Stop thinking of it as something you have to do all at once. If building spreadsheets and digging through old statements and receipts is your jam, by all means, go for it. For the rest of us, I recommend beginning on the first day of the upcoming month. It doesn’t matter what month that will be or which holidays or celebrations are coming. Don’t let that be your excuse. Just start tracking on the first of the month.
List all your expenses.
Bills, gas, groceries, donations, subscriptions, entertainment, tuition, clubs, etc. Keep receipts in an envelope in your wallet or purse so everything is accounted for. My husband uses an app called Pocket Expense 6 rather than collecting receipts. There are loads of expense tracker apps out there. I’m a paper-and-pen person so I use a physical budget planner and write everything down.

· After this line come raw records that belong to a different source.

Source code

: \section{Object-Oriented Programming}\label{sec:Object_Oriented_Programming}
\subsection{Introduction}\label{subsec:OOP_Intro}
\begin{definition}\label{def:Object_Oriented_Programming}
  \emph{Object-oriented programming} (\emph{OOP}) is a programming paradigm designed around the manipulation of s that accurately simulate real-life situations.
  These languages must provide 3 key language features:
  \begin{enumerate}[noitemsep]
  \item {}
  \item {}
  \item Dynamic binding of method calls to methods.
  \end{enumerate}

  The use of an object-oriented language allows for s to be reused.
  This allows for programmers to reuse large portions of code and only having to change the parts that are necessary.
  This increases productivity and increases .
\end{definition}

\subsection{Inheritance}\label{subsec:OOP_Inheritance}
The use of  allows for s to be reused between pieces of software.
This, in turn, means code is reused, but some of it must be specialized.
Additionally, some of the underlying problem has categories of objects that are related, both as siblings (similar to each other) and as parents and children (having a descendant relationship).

Track your expenses for two to three months to get a general idea of what your monthly output looks like. Having at least two months of your budget tracked is a great start and will have you in much better shape for creating a budget that works. There may be items that aren’t on your radar such as property taxes, vehicle registration renewal, summer camp, doctor or dental visits, etc. As you track your money each month, your annual budget will begin to take shape and show you where all the money goes throughout the year. This makes it easier to plan ahead.
The most important thing is to be absolutely honest during this process. Don’t worry if there were some unusual expenses. Track everything. It’s all part of the process. Now you can see where your money really goes. Not where you think it goes but where it actually goes.
“Okay… So I tracked my spending for the last two months and now I’m panicking!”
Do not panic.
Seeing the truth of your budget isn’t meant to shame you. It’s meant to help you. This is your opportunity to create a budget that works for you and your family.
I’m not a big spender but when I first started keeping a budget planner, I was appalled by what it revealed. I don’t like to shop. I know. I’m weird. We don’t go to restaurants very often. I was making lots of small purchases. Those were keeping me from making progress paying down debt. We had several subscriptions that no longer served us. Magazines were piling up unread. I canceled a few subscription boxes and I didn’t miss them at all when they stopped coming. Now we make more strategic shopping lists.
Be strategic and flexible.
Think about where you want to make changes. Different strategies work for different families. I’m no financial planner or expert. What has worked for me is knowing where my money is going and checking my budget daily. That’s right. I check my budget planner every day to see what bills and expenses are coming up in the following weeks. This allows me to prioritize how to use the money that is left.
If you have debt to deal with, there are many schools of thought on how to attack it: make snowball payments, cut out everything that isn’t essential, use cash envelopes as a strict allowance, etc. If you are trying to save for a house or a car or a big vacation, keeping a budget will allow you to stay focused without pushing your goal further into the future by blowing your budget on your Starbucks addiction or trips to Target (two of my favorite ways to overspend).
When your budget is organized, other aspects of your life start to fall in line.